# MATERIAL PROVIDED
- - - - -

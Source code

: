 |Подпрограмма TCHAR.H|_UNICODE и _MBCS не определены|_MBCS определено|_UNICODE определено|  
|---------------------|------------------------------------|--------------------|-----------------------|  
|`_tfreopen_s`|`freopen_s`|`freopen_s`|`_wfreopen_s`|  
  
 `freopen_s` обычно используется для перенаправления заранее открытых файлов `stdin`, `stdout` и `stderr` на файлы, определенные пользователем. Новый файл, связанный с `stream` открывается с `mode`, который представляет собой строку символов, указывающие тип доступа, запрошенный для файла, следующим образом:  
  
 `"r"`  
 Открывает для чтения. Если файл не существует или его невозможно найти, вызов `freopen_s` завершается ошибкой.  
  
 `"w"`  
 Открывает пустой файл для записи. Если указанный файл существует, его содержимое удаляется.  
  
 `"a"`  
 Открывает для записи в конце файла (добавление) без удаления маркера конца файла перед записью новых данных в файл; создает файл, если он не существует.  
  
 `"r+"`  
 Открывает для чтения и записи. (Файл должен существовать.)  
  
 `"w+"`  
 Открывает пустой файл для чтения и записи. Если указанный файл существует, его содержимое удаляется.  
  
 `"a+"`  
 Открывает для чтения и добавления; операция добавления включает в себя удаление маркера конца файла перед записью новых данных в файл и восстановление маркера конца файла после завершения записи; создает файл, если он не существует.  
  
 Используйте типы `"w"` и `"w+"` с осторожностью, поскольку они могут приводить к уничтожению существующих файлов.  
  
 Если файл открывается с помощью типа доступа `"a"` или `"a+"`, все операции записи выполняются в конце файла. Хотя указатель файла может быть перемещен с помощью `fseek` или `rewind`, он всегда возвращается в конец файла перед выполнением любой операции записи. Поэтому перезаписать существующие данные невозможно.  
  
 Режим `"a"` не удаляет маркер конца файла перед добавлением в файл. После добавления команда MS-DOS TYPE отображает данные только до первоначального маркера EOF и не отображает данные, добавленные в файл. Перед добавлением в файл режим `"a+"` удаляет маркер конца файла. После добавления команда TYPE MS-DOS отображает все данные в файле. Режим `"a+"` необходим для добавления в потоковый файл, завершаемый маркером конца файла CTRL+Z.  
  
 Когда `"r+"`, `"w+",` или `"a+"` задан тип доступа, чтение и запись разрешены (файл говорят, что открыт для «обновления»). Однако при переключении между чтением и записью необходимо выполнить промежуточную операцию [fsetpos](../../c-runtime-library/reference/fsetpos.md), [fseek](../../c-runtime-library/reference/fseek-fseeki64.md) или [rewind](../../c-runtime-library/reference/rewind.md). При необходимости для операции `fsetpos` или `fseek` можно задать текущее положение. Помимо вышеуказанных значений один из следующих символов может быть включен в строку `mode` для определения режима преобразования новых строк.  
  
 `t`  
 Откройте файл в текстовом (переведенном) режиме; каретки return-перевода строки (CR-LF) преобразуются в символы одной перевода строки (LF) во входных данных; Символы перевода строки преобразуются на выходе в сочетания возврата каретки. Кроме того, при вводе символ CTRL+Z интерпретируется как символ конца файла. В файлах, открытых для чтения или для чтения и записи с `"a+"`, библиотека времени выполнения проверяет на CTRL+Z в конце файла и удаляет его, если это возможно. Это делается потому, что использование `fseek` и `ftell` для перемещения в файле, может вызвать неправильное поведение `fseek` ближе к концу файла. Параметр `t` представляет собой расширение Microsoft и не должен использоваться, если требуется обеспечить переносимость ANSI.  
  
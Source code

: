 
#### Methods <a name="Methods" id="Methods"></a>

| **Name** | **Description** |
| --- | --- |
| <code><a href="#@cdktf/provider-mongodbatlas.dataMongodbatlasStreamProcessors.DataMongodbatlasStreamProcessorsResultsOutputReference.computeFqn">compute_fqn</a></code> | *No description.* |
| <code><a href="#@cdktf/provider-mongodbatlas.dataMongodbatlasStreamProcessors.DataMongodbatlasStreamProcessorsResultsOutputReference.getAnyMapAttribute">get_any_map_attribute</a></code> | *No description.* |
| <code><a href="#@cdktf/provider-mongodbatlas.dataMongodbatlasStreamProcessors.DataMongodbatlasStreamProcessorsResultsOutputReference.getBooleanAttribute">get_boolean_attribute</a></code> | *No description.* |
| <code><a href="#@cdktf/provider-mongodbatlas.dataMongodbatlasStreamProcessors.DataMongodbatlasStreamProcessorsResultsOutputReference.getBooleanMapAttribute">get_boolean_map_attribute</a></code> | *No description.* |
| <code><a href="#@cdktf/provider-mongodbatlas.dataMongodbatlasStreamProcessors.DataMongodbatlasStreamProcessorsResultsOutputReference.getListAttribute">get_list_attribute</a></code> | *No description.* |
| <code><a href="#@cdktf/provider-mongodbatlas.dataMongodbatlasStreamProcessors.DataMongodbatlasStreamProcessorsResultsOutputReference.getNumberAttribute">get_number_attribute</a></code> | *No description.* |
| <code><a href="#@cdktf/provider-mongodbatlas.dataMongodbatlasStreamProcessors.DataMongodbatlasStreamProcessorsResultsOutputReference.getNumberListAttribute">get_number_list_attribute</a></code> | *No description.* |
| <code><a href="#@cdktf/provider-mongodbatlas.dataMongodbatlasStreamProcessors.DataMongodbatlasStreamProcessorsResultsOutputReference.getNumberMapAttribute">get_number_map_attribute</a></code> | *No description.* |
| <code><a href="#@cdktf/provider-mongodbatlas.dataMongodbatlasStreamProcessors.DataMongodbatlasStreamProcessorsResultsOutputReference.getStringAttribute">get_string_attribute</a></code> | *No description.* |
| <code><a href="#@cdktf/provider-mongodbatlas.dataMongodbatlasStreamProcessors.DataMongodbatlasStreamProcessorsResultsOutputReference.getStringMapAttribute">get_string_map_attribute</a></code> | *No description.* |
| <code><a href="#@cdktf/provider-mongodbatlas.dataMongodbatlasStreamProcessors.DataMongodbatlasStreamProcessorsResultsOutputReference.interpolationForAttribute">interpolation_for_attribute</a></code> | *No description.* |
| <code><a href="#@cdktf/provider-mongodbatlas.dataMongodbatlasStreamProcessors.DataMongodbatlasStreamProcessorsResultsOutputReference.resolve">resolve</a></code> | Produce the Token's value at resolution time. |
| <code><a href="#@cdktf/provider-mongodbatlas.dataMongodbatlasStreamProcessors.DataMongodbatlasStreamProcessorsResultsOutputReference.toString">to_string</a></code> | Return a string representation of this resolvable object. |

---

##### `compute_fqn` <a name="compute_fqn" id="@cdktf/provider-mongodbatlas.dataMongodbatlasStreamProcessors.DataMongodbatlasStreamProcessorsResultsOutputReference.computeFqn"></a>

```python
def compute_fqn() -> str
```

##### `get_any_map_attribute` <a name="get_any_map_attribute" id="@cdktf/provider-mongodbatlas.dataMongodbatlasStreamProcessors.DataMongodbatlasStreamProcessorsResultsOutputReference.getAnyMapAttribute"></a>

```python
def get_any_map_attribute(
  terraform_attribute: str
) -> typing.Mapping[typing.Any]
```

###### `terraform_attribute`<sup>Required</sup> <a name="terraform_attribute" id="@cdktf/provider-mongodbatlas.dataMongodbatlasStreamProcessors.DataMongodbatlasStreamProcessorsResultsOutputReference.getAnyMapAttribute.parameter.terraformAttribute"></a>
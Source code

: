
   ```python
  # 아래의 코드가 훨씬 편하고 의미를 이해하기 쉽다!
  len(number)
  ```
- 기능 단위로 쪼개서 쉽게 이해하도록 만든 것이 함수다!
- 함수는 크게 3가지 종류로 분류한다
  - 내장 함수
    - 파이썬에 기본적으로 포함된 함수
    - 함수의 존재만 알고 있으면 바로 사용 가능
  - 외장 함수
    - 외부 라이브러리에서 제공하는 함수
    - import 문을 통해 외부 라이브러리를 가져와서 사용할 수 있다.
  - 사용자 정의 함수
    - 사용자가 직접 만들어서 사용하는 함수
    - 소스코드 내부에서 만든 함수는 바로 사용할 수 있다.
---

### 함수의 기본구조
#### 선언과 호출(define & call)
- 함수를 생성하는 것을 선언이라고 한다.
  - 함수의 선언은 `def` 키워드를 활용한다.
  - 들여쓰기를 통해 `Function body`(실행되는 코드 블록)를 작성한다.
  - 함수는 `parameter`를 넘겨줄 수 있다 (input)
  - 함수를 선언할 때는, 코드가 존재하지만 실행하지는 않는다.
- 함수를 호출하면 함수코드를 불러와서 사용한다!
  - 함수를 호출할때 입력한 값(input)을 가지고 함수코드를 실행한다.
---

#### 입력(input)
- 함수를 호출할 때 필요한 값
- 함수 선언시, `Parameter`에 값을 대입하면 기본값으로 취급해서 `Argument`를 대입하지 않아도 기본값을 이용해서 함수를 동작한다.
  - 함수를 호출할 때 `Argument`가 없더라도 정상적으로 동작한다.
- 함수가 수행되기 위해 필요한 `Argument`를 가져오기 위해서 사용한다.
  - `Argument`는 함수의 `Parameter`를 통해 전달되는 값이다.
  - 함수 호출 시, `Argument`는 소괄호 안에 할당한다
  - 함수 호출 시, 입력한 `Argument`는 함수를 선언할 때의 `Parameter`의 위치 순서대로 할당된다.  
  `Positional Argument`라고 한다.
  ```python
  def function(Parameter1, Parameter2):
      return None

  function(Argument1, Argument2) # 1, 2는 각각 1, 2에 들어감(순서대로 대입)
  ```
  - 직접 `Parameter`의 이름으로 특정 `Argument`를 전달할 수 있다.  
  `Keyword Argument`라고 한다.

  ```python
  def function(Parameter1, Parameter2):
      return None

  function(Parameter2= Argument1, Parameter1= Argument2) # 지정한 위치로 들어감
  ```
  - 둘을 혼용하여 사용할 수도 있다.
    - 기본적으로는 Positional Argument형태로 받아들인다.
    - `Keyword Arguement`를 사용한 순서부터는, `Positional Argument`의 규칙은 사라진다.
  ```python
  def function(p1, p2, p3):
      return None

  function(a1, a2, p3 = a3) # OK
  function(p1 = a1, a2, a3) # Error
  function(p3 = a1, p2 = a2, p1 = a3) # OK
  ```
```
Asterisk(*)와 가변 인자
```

- - - - -

# TASK TO CARRY OUT
Your answer must consist solely of the lines above between the line holding "- 함수를 생성하는 것을 선언이라고 한다." and the line holding "- 함수가 수행되기 위해", inclusive, copied exactly.

# TASK RESULT
- 함수를 생성하는 것을 선언이라고 한다.
  - 함수의 선언은 `def` 키워드를 활용한다.
  - 들여쓰기를 통해 `Function body`(실행되는 코드 블록)를 작성한다.
  - 함수는 `parameter`를 넘겨줄 수 있다 (input)
  - 함수를 선언할 때는, 코드가 존재하지만 실행하지는 않는다.
- 함수를 호출하면 함수코드를 불러와서 사용한다!
  - 함수를 호출할때 입력한 값(input)을 가지고 함수코드를 실행한다.
---

#### 입력(input)
- 함수를 호출할 때 필요한 값
- 함수 선언시, `Parameter`에 값을 대입하면 기본값으로 취급해서 `Argument`를 대입하지 않아도 기본값을 이용해서 함수를 동작한다.
  - 함수를 호출할 때 `Argument`가 없더라도 정상적으로 동작한다.
- 함수가 수행되기 위해 필요한 `Argument`를 가져오기 위해서 사용한다.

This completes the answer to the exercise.